Category Archives: Database Operations

Why startups need techops

devops divide

I was at a talk recently on node.js. Even if I’m not working with a technology directly, it’s exciting to see what’s out there, and node.js is bringing some hyper fast performance to a certain category of web applications.

During the keynote, the speaker mentioned a service to deploy applications on. I can’t name names unfortunately but it was a cloud solution on top of which you could deploy your application. Go this route
and you can do without an operations team. Avoid overhead of hiring ops, he claimed. And hey, then you can hire more developers!

To be fair I’ve heard much of the same thing at DBA or linux conferences. I can’t count the number of stories that start with “what some idiot developer did that took down our production systems…”.

Yes, it seems dev & ops are still just a tad bit adverserial.

Join 13,000 others and follow Sean Hull on twitter @hullsean.

1. My little known origins as a developer

Many colleagues and clients I’ve met in the New York City startup industry know me primarily as an operations & scalability guy. I tune databases, infrastructure and components to make things lightening fast.

I spent my earliest years at university on the computer lab operations staff. We watched and managed, made sure level zero backups were taken care of, and moved the tapes. Directly after college, I started at a software firm. I did C++ GUI development on the Mac, using the toolbox libraries with Metrowerks Codewarrior. I built split windows, and scroll bars, and displayed rows of data with nice resizable columns. All this wasn’t built into the class library, so for a lot of it we needed to roll our own solution.

We always had a long list of features coming from the business units. I also fielded many support calls, often from the windows platform as the code there hadn’t been managed and built as carefully. But that too was instructive as you could feel the pain of customers day-to-day challenges. It also illustrated the tradeoffs between new code and features, and existing bug fixes and support.

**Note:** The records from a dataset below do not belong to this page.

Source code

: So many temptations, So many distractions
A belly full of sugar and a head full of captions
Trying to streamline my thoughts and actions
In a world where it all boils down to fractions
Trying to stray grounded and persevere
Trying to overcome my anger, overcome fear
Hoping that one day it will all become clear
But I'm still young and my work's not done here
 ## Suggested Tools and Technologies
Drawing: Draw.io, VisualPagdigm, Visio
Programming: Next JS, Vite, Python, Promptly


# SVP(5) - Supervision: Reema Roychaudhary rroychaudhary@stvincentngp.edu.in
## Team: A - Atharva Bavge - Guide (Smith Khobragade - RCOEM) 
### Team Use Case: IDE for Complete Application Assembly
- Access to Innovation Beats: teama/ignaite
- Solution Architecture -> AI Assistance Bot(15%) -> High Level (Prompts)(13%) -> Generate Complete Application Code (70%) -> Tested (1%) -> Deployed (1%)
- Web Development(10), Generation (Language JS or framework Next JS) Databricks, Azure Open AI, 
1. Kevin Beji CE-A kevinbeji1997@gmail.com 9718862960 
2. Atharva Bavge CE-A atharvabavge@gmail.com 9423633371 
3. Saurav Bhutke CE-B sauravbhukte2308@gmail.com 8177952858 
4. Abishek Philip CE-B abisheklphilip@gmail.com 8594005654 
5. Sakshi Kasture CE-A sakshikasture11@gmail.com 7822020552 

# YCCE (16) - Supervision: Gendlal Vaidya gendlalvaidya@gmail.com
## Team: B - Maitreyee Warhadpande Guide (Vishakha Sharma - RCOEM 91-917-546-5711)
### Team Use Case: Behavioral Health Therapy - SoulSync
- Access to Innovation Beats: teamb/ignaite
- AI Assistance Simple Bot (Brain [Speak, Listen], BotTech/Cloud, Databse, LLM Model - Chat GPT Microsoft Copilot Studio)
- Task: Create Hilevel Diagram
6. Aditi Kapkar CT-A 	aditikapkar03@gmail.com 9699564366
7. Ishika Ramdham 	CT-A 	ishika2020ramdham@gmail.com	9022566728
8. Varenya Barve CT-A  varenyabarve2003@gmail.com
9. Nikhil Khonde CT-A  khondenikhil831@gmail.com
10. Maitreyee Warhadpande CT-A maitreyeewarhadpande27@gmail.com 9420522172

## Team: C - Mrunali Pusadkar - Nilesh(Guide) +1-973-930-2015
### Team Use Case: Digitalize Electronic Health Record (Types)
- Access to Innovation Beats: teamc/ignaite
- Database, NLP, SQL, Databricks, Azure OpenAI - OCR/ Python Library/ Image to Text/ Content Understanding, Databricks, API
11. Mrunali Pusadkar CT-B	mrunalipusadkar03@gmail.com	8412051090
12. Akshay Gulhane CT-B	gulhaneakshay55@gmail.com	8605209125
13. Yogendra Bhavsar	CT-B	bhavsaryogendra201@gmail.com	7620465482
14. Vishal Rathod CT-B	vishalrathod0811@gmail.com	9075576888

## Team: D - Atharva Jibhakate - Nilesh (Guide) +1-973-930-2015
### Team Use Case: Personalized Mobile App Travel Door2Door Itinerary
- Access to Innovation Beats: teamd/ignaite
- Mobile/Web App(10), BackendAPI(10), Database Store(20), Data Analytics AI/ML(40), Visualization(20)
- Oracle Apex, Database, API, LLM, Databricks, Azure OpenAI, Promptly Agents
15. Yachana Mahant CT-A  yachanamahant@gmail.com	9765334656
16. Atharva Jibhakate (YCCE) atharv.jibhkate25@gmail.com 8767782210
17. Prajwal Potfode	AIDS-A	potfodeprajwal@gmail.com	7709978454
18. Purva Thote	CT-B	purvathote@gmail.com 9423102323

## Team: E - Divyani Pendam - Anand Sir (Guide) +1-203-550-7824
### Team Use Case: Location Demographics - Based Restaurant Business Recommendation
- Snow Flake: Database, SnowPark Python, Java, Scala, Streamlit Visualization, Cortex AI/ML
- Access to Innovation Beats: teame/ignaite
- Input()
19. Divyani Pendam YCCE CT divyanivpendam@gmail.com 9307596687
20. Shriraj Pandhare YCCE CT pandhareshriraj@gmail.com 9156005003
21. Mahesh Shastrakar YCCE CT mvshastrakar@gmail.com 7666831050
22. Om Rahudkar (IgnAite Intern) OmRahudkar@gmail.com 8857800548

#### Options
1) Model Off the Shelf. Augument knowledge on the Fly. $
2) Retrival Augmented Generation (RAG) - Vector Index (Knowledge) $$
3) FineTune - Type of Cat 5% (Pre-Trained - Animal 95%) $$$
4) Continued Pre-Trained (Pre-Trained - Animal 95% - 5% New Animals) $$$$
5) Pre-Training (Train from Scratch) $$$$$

Also: Why generalists are better at scaling the web

2. A trip through the dot-com bubble as Oracle DBA

Through a circuitous path, I moved to New York in the mid-nineties and joined a startup. I had the opportunity to wear a lot of hats there, and apply my computer lab and Linux operating systems experience to the challenge of managed Oracle. I got a lot more involved with operations quick.

As the dot-com bubble grew, I saw a hot and growing demand for Oracle DBAs as most startups used Oracle, but the talent was in short supply. In one startup 80 million dollars was on the line as performance hobbled the website, and investors feared the worst.

Read: Why the Twitter IPO made a shocking admission about scalability

3. Different priorities & mandates

I remember working at Starmedia a media darling at the time. I was analyzing the database & server systems, and finding some code & jobs running during peak daytime hours. Management claimed that could not be the case. Yet for the next days and weeks I saw the same jobs running. I held strong and spoke truth to power as they say. That’s not always easy when you have a lot of investors, screaming CTOs and 100+ hour weeks. But eventually the source of the job was located, and disabled. And the website returned to it’s speedy self.

These experiences though do underline in my mind the different priorities and focus that developers and operations staff have.

Techops, system administrators & DBAs are typically averse to change. They fight it tooth and nail. That isn’t because they like to be curmudgeons though. They are typically very concerned about the business, but from a dramatically different perspective of stability, and reliability, even at 2am in the morning. They are concerned about the longevity of data, consistency, and durability of it.

Developers on the other hand have a different mandate. They are responsible for new business features, solutions to business requirements. Rapid prototyping & reactive or agile is embraced because it means you can deliver quicker to the business.

Crucially, both of these folks care very much for the business. Just with very different priorities.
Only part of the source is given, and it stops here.